══ Material shown ══

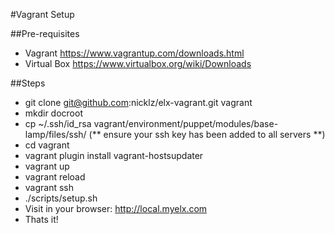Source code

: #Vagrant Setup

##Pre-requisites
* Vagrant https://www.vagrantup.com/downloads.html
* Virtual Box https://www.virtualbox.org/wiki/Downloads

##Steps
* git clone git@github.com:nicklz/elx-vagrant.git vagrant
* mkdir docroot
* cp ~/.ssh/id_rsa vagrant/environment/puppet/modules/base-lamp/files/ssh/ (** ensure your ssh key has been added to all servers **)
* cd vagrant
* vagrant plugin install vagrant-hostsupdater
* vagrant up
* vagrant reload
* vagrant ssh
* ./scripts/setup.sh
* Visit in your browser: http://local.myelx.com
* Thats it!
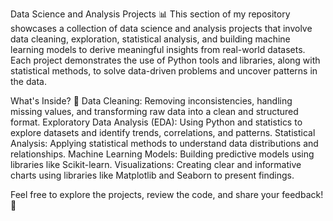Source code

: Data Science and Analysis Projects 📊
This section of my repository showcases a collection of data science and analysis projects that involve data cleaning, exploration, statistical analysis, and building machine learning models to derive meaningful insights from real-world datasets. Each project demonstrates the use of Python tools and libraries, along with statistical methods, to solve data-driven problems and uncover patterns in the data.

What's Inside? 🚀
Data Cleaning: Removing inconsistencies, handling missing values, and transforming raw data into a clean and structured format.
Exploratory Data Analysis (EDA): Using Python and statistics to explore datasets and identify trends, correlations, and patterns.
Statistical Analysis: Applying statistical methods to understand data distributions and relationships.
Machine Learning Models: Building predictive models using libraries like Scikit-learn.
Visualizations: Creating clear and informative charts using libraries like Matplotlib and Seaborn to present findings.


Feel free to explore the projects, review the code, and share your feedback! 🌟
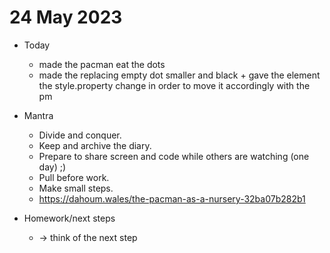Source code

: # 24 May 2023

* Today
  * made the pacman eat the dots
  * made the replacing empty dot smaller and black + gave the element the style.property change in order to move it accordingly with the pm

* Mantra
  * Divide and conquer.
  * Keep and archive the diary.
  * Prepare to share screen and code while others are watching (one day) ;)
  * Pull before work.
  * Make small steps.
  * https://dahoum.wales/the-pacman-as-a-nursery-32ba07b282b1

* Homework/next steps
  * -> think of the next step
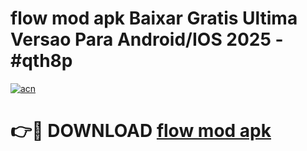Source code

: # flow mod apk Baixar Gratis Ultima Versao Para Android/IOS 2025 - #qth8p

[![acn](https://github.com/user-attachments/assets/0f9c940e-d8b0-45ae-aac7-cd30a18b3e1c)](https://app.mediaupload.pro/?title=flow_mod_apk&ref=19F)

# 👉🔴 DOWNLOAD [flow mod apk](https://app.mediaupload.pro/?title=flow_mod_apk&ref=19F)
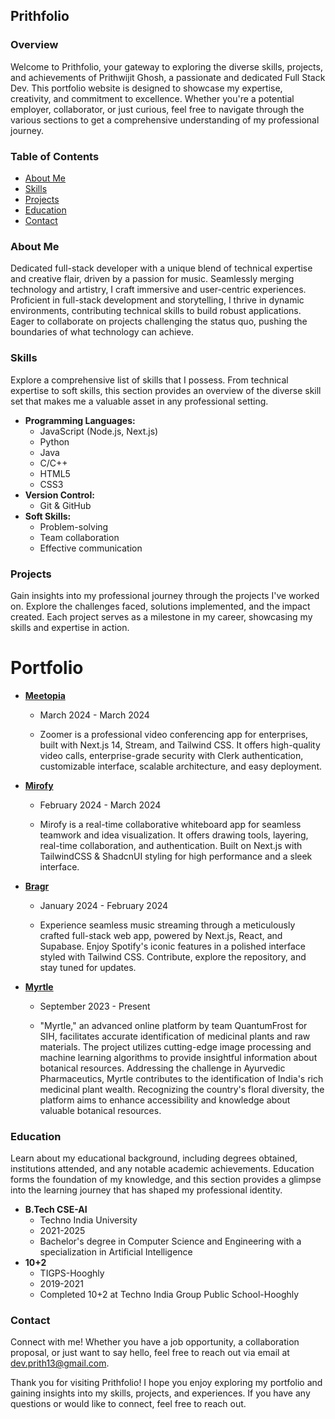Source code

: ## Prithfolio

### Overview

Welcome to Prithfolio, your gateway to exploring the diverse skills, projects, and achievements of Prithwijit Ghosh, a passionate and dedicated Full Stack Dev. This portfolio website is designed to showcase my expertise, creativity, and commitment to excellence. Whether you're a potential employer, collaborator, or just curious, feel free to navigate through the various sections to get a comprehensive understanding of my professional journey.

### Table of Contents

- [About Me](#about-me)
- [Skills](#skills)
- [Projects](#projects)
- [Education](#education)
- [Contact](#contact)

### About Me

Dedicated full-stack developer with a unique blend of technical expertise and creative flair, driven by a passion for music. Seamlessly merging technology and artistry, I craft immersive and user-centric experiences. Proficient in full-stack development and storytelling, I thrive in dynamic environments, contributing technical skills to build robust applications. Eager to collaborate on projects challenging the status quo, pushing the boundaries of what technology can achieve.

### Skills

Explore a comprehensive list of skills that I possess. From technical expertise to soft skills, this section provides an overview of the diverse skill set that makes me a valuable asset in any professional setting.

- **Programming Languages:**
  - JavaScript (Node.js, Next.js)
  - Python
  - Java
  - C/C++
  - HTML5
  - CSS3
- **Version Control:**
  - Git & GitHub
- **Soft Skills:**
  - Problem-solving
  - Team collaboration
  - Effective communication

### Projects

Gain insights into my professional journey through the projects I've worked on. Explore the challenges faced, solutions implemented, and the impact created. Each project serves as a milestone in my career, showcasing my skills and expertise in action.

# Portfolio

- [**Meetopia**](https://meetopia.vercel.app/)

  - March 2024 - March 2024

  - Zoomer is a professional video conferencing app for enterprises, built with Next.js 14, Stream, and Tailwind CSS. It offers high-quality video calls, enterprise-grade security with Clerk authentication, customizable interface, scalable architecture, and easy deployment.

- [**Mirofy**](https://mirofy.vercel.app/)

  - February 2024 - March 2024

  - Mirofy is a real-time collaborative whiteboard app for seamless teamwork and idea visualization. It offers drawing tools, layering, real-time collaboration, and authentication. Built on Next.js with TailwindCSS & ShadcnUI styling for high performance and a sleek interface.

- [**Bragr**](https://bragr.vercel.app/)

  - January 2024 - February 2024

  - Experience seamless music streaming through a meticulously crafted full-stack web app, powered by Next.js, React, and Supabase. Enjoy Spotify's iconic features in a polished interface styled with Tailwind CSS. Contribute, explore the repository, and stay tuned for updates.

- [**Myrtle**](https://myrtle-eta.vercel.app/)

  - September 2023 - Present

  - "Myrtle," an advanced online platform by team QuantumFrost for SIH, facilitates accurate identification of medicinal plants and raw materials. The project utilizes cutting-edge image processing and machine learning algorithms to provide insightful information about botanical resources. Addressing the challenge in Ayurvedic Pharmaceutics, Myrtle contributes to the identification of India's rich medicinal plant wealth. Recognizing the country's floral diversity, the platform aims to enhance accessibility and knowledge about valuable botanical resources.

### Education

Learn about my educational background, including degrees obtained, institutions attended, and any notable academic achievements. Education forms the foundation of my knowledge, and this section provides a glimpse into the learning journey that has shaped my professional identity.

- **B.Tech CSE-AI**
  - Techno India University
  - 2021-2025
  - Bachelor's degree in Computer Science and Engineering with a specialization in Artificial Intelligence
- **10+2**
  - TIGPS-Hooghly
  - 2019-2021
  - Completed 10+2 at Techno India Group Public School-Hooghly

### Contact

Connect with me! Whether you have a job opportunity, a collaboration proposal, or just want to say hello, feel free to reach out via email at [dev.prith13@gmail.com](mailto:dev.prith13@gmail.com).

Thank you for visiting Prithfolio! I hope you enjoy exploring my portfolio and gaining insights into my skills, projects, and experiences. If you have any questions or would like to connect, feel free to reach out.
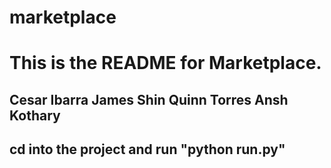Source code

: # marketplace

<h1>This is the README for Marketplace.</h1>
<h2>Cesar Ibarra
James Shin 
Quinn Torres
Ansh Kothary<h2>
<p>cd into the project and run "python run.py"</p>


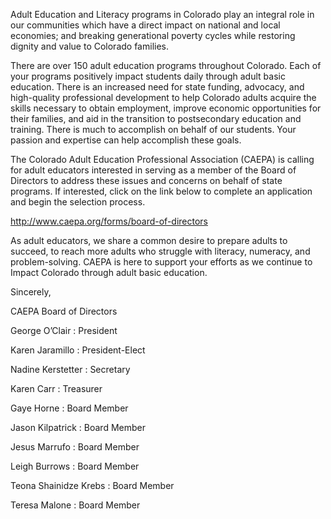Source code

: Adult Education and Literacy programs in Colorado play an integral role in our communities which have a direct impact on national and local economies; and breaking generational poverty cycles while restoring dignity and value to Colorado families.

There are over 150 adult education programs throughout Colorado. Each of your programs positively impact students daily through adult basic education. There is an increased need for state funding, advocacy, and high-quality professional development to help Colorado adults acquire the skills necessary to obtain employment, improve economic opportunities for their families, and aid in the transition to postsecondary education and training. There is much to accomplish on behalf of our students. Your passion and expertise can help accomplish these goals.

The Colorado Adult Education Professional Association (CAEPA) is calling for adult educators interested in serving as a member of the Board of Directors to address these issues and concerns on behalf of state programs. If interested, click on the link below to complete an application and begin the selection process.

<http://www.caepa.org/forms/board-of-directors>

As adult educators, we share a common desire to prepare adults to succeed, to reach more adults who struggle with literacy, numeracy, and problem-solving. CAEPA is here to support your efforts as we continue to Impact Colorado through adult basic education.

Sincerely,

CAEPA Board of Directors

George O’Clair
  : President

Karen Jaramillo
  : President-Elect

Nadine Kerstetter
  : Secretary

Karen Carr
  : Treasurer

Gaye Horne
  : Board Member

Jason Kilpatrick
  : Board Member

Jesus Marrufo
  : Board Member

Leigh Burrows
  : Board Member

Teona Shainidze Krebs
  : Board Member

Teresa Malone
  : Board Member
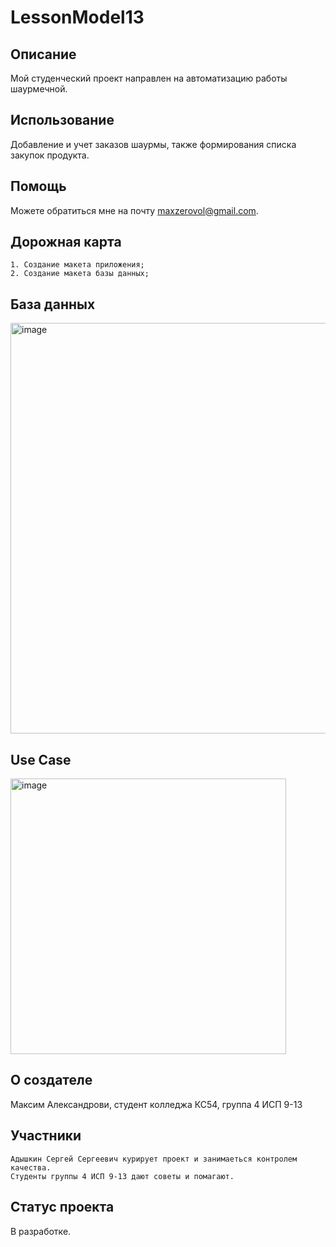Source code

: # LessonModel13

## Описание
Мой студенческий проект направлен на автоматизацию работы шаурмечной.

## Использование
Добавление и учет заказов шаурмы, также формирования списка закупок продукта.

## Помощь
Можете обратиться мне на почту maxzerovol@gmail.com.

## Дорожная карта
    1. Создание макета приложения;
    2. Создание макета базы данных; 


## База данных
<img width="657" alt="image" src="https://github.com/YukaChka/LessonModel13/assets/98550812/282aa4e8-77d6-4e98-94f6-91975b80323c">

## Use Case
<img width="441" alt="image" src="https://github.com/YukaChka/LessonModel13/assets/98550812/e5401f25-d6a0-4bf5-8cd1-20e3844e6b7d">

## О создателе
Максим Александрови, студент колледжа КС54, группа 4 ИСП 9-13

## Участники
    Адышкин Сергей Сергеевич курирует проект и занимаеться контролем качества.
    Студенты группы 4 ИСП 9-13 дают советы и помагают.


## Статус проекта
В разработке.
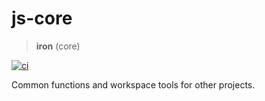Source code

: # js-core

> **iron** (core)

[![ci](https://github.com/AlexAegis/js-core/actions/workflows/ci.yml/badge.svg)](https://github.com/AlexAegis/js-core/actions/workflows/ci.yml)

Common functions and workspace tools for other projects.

═══

● **What to work on**
From the records above, copy only the lines starting with the line that holds "- **B.Tech CSE-AI**" and going on through the line that holds "### Contact", exactly as written.

● **Solution to this exercise**
- **B.Tech CSE-AI**
  - Techno India University
  - 2021-2025
  - Bachelor's degree in Computer Science and Engineering with a specialization in Artificial Intelligence
- **10+2**
  - TIGPS-Hooghly
  - 2019-2021
  - Completed 10+2 at Techno India Group Public School-Hooghly

### Contact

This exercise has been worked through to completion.